[Stored data entries]
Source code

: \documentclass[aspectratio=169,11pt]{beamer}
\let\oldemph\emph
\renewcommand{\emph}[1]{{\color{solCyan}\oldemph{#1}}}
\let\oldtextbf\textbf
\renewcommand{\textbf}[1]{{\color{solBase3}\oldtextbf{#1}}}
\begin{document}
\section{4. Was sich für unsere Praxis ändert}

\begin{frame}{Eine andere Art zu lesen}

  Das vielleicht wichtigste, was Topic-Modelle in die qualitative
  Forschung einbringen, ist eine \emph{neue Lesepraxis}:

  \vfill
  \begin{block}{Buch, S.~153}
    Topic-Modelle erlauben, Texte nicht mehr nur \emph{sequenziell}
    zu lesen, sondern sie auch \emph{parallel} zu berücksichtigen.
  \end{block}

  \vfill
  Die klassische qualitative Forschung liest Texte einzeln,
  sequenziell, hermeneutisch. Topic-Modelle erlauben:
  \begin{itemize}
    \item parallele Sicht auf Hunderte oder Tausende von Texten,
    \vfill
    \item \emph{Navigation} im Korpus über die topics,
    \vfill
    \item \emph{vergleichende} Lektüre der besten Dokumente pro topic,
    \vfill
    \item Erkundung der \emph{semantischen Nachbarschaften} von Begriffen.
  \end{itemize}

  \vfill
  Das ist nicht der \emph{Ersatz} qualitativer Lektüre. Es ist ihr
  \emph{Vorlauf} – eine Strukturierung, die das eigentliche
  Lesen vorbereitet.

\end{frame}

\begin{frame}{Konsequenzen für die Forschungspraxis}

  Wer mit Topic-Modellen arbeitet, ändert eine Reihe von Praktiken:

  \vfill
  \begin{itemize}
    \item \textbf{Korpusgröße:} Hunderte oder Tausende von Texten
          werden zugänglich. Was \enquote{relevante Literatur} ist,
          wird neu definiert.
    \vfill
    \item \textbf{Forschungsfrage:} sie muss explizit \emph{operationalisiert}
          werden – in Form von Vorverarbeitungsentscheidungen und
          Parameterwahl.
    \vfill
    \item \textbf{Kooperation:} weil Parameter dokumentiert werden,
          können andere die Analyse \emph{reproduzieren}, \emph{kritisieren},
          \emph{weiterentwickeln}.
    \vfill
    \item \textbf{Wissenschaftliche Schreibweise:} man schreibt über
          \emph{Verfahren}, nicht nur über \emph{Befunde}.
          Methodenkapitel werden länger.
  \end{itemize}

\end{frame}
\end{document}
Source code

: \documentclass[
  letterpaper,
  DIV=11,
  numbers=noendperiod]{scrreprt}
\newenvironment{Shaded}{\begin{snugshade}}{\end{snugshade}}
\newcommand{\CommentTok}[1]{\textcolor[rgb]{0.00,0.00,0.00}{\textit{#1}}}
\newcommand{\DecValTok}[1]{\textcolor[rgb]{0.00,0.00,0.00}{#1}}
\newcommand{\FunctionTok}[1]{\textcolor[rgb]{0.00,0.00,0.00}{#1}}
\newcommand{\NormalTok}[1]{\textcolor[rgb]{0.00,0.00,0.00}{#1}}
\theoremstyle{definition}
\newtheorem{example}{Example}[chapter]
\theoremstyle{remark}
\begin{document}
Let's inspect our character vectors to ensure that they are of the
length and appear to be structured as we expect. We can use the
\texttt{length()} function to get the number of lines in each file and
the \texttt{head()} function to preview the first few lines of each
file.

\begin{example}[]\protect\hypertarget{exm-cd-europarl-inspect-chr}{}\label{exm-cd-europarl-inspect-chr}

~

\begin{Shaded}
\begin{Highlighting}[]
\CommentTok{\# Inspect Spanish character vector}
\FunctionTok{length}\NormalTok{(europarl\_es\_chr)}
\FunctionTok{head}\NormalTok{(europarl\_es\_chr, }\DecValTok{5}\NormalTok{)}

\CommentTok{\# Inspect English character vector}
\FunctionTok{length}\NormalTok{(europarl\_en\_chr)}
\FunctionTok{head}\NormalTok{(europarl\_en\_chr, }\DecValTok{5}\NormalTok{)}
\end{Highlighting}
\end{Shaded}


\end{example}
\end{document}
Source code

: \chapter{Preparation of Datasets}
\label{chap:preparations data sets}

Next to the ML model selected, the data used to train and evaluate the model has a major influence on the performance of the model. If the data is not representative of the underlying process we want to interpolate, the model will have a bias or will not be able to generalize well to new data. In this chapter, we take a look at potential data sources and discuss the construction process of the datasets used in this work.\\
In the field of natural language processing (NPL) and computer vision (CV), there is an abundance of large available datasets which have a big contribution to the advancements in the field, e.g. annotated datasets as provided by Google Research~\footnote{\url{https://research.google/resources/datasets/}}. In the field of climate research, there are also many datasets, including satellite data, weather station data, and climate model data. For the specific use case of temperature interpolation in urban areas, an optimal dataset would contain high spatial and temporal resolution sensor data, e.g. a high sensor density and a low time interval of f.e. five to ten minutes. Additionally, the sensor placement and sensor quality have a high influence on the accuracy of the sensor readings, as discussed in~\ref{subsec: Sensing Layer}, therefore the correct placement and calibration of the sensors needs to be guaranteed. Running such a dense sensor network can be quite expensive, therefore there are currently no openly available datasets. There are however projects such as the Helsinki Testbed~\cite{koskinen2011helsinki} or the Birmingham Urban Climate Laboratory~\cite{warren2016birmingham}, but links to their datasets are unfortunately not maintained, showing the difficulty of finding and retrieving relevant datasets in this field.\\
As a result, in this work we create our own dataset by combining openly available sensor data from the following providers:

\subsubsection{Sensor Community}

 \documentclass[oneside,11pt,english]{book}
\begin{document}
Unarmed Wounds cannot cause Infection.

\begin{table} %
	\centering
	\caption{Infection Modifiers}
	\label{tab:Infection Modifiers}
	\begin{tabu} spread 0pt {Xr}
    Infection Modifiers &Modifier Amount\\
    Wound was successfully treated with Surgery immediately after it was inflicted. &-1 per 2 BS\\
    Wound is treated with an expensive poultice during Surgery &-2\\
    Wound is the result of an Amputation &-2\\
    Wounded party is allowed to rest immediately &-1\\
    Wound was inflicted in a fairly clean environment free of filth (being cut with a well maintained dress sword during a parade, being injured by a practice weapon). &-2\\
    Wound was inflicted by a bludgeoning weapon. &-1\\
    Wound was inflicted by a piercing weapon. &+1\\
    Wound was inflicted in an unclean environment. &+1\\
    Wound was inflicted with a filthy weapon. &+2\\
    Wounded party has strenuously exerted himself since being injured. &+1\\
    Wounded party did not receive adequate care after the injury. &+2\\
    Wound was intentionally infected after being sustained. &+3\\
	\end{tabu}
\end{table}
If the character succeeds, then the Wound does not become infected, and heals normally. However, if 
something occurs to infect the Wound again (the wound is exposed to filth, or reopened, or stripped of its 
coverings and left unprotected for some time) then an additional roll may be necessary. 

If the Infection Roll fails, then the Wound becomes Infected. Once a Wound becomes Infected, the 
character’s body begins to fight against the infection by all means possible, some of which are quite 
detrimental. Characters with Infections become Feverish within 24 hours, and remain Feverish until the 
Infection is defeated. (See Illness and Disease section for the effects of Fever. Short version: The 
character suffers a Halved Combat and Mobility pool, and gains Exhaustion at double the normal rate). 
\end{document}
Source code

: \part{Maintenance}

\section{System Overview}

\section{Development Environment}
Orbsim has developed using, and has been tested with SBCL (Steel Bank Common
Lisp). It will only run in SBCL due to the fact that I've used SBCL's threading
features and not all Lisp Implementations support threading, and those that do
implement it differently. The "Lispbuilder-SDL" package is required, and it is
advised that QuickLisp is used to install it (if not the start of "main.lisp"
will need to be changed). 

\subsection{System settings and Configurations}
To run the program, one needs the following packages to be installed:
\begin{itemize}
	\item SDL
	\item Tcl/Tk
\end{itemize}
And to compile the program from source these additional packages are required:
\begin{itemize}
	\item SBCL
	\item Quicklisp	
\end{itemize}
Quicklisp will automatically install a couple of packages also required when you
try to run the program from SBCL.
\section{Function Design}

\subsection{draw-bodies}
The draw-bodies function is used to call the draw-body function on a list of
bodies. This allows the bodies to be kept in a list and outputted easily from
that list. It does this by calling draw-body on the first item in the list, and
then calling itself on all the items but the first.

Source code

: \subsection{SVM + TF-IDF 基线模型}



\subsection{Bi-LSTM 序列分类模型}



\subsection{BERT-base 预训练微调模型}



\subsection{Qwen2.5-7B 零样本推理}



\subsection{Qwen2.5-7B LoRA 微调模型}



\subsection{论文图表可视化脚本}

Assigned task
Copy the records above exactly, from the first line through the line containing "Topic-Modelle erlauben, Texte", and include nothing else.

Exercise solution
Source code

: \documentclass[aspectratio=169,11pt]{beamer}
\let\oldemph\emph
\renewcommand{\emph}[1]{{\color{solCyan}\oldemph{#1}}}
\let\oldtextbf\textbf
\renewcommand{\textbf}[1]{{\color{solBase3}\oldtextbf{#1}}}
\begin{document}
\section{4. Was sich für unsere Praxis ändert}

\begin{frame}{Eine andere Art zu lesen}

  Das vielleicht wichtigste, was Topic-Modelle in die qualitative
  Forschung einbringen, ist eine \emph{neue Lesepraxis}:

  \vfill
  \begin{block}{Buch, S.~153}
    Topic-Modelle erlauben, Texte nicht mehr nur \emph{sequenziell}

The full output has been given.